PROBLEM TO WORK ON – In the entries below, every line with the string "lines" is to be reported.

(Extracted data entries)
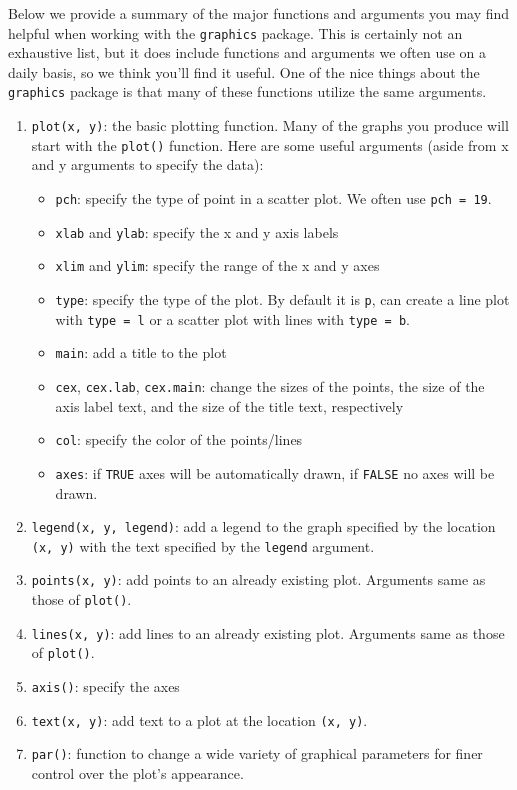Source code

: \documentclass[]{krantz}
\providecommand{\tightlist}{%
  \setlength{\itemsep}{0pt}\setlength{\parskip}{0pt}}
\begin{document}
Below we provide a summary of the major functions and arguments you may
find helpful when working with the \texttt{graphics} package. This is
certainly not an exhaustive list, but it does include functions and
arguments we often use on a daily basis, so we think you'll find it
useful. One of the nice things about the \texttt{graphics} package is
that many of these functions utilize the same arguments.

\begin{enumerate}
\def\labelenumi{\arabic{enumi}.}
\tightlist
\item
  \texttt{plot(x,\ y)}: the basic plotting function. Many of the graphs
  you produce will start with the \texttt{plot()} function. Here are
  some useful arguments (aside from x and y arguments to specify the
  data):

  \begin{itemize}
  \tightlist
  \item
    \texttt{pch}: specify the type of point in a scatter plot. We often
    use \texttt{pch\ =\ 19}.
  \item
    \texttt{xlab} and \texttt{ylab}: specify the x and y axis labels
  \item
    \texttt{xlim} and \texttt{ylim}: specify the range of the x and y
    axes
  \item
    \texttt{type}: specify the type of the plot. By default it is
    \texttt{p}, can create a line plot with
    \texttt{type\ =\ \textquotesingle{}l\textquotesingle{}} or a scatter
    plot with lines with
    \texttt{type\ =\ \textquotesingle{}b\textquotesingle{}}.
  \item
    \texttt{main}: add a title to the plot
  \item
    \texttt{cex}, \texttt{cex.lab}, \texttt{cex.main}: change the sizes
    of the points, the size of the axis label text, and the size of the
    title text, respectively
  \item
    \texttt{col}: specify the color of the points/lines
  \item
    \texttt{axes}: if \texttt{TRUE} axes will be automatically drawn, if
    \texttt{FALSE} no axes will be drawn.
  \end{itemize}
\item
  \texttt{legend(x,\ y,\ legend)}: add a legend to the graph specified
  by the location \texttt{(x,\ y)} with the text specified by the
  \texttt{legend} argument.
\item
  \texttt{points(x,\ y)}: add points to an already existing plot.
  Arguments same as those of \texttt{plot()}.
\item
  \texttt{lines(x,\ y)}: add lines to an already existing plot.
  Arguments same as those of \texttt{plot()}.
\item
  \texttt{axis()}: specify the axes
\item
  \texttt{text(x,\ y)}: add text to a plot at the location
  \texttt{(x,\ y)}.
\item
  \texttt{par()}: function to change a wide variety of graphical
  parameters for finer control over the plot's appearance.
\end{enumerate}
\end{document}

ANSWER TO THE PROBLEM –
    plot with lines with
    \texttt{col}: specify the color of the points/lines
  \texttt{lines(x,\ y)}: add lines to an already existing plot.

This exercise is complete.